* _What is being asked_: Exact reproduction required: print each line of the material below.

* _Material to process_:
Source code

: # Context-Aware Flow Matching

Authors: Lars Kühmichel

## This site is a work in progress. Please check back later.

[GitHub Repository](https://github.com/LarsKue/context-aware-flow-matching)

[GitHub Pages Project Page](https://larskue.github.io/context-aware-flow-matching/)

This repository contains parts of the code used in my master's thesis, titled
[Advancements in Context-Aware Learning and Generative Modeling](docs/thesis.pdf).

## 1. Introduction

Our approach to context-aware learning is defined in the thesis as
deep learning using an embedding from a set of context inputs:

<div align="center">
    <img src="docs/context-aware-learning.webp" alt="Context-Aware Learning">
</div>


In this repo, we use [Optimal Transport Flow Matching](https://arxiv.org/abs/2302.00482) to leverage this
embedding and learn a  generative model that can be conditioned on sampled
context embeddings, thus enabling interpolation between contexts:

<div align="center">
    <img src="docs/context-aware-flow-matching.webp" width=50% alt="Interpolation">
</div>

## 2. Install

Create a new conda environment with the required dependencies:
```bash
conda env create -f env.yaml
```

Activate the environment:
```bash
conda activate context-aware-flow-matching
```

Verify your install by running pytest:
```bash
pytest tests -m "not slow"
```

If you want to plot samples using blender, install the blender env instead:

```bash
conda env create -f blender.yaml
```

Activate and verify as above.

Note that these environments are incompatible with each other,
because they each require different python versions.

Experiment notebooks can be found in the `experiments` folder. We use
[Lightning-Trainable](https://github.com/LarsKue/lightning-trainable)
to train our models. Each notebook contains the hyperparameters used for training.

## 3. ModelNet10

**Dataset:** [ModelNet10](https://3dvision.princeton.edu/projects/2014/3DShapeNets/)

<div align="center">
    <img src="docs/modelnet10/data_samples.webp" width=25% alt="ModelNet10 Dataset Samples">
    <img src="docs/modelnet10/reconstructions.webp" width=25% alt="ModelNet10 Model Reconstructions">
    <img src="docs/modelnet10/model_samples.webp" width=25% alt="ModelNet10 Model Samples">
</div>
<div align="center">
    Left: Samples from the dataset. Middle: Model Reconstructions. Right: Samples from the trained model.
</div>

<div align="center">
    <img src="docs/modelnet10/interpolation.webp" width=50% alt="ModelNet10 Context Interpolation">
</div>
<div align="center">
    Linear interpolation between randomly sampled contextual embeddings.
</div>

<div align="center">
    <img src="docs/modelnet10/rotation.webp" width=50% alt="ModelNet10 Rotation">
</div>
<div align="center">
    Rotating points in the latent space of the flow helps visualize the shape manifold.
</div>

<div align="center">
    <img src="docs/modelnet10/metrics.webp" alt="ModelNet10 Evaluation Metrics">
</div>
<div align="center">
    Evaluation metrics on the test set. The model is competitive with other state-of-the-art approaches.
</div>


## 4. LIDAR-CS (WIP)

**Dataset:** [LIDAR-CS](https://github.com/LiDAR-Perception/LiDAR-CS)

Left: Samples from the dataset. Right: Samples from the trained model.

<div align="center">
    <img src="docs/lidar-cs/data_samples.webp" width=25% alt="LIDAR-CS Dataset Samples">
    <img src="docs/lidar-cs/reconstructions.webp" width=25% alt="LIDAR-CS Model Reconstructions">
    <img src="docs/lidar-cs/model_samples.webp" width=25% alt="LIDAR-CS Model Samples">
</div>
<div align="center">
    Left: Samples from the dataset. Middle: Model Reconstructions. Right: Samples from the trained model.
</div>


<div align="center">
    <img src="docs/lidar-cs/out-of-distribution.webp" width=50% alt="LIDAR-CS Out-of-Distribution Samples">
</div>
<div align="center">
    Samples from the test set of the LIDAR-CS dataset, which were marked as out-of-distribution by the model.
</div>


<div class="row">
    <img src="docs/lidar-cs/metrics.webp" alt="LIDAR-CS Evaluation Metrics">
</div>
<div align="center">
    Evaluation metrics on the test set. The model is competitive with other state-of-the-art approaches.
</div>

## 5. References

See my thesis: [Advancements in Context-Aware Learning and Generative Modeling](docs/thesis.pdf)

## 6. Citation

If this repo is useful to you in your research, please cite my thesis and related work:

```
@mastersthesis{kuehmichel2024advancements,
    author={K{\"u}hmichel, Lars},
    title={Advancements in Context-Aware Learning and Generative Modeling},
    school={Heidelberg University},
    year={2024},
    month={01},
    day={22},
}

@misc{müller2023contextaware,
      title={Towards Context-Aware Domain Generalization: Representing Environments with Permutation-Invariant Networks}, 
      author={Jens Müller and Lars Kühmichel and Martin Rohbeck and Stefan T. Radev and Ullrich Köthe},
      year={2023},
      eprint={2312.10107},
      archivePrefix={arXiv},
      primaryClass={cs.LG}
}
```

* _Reply_:
Source code

: # Context-Aware Flow Matching

Authors: Lars Kühmichel

## This site is a work in progress. Please check back later.

[GitHub Repository](https://github.com/LarsKue/context-aware-flow-matching)

[GitHub Pages Project Page](https://larskue.github.io/context-aware-flow-matching/)

This repository contains parts of the code used in my master's thesis, titled
[Advancements in Context-Aware Learning and Generative Modeling](docs/thesis.pdf).

## 1. Introduction

Our approach to context-aware learning is defined in the thesis as
deep learning using an embedding from a set of context inputs:

<div align="center">
    <img src="docs/context-aware-learning.webp" alt="Context-Aware Learning">
</div>


In this repo, we use [Optimal Transport Flow Matching](https://arxiv.org/abs/2302.00482) to leverage this
embedding and learn a  generative model that can be conditioned on sampled
context embeddings, thus enabling interpolation between contexts:

<div align="center">
    <img src="docs/context-aware-flow-matching.webp" width=50% alt="Interpolation">
</div>

## 2. Install

Create a new conda environment with the required dependencies:
```bash
conda env create -f env.yaml
```

Activate the environment:
```bash
conda activate context-aware-flow-matching
```

Verify your install by running pytest:
```bash
pytest tests -m "not slow"
```

If you want to plot samples using blender, install the blender env instead:

```bash
conda env create -f blender.yaml
```

Activate and verify as above.

Note that these environments are incompatible with each other,
because they each require different python versions.

Experiment notebooks can be found in the `experiments` folder. We use
[Lightning-Trainable](https://github.com/LarsKue/lightning-trainable)
to train our models. Each notebook contains the hyperparameters used for training.

## 3. ModelNet10

**Dataset:** [ModelNet10](https://3dvision.princeton.edu/projects/2014/3DShapeNets/)

<div align="center">
    <img src="docs/modelnet10/data_samples.webp" width=25% alt="ModelNet10 Dataset Samples">
    <img src="docs/modelnet10/reconstructions.webp" width=25% alt="ModelNet10 Model Reconstructions">
    <img src="docs/modelnet10/model_samples.webp" width=25% alt="ModelNet10 Model Samples">
</div>
<div align="center">
    Left: Samples from the dataset. Middle: Model Reconstructions. Right: Samples from the trained model.
</div>

<div align="center">
    <img src="docs/modelnet10/interpolation.webp" width=50% alt="ModelNet10 Context Interpolation">
</div>
<div align="center">
    Linear interpolation between randomly sampled contextual embeddings.
</div>

<div align="center">
    <img src="docs/modelnet10/rotation.webp" width=50% alt="ModelNet10 Rotation">
</div>
<div align="center">
    Rotating points in the latent space of the flow helps visualize the shape manifold.
</div>

<div align="center">
    <img src="docs/modelnet10/metrics.webp" alt="ModelNet10 Evaluation Metrics">
</div>
<div align="center">
    Evaluation metrics on the test set. The model is competitive with other state-of-the-art approaches.
</div>


## 4. LIDAR-CS (WIP)

**Dataset:** [LIDAR-CS](https://github.com/LiDAR-Perception/LiDAR-CS)

Left: Samples from the dataset. Right: Samples from the trained model.

<div align="center">
    <img src="docs/lidar-cs/data_samples.webp" width=25% alt="LIDAR-CS Dataset Samples">
    <img src="docs/lidar-cs/reconstructions.webp" width=25% alt="LIDAR-CS Model Reconstructions">
    <img src="docs/lidar-cs/model_samples.webp" width=25% alt="LIDAR-CS Model Samples">
</div>
<div align="center">
    Left: Samples from the dataset. Middle: Model Reconstructions. Right: Samples from the trained model.
</div>


<div align="center">
    <img src="docs/lidar-cs/out-of-distribution.webp" width=50% alt="LIDAR-CS Out-of-Distribution Samples">
</div>
<div align="center">
    Samples from the test set of the LIDAR-CS dataset, which were marked as out-of-distribution by the model.
</div>


<div class="row">
    <img src="docs/lidar-cs/metrics.webp" alt="LIDAR-CS Evaluation Metrics">
</div>
<div align="center">
    Evaluation metrics on the test set. The model is competitive with other state-of-the-art approaches.
</div>

## 5. References

See my thesis: [Advancements in Context-Aware Learning and Generative Modeling](docs/thesis.pdf)

## 6. Citation

If this repo is useful to you in your research, please cite my thesis and related work:

```
@mastersthesis{kuehmichel2024advancements,
    author={K{\"u}hmichel, Lars},
    title={Advancements in Context-Aware Learning and Generative Modeling},
    school={Heidelberg University},
    year={2024},
    month={01},
    day={22},
}

@misc{müller2023contextaware,
      title={Towards Context-Aware Domain Generalization: Representing Environments with Permutation-Invariant Networks}, 
      author={Jens Müller and Lars Kühmichel and Martin Rohbeck and Stefan T. Radev and Ullrich Köthe},
      year={2023},
      eprint={2312.10107},
      archivePrefix={arXiv},
      primaryClass={cs.LG}
}
```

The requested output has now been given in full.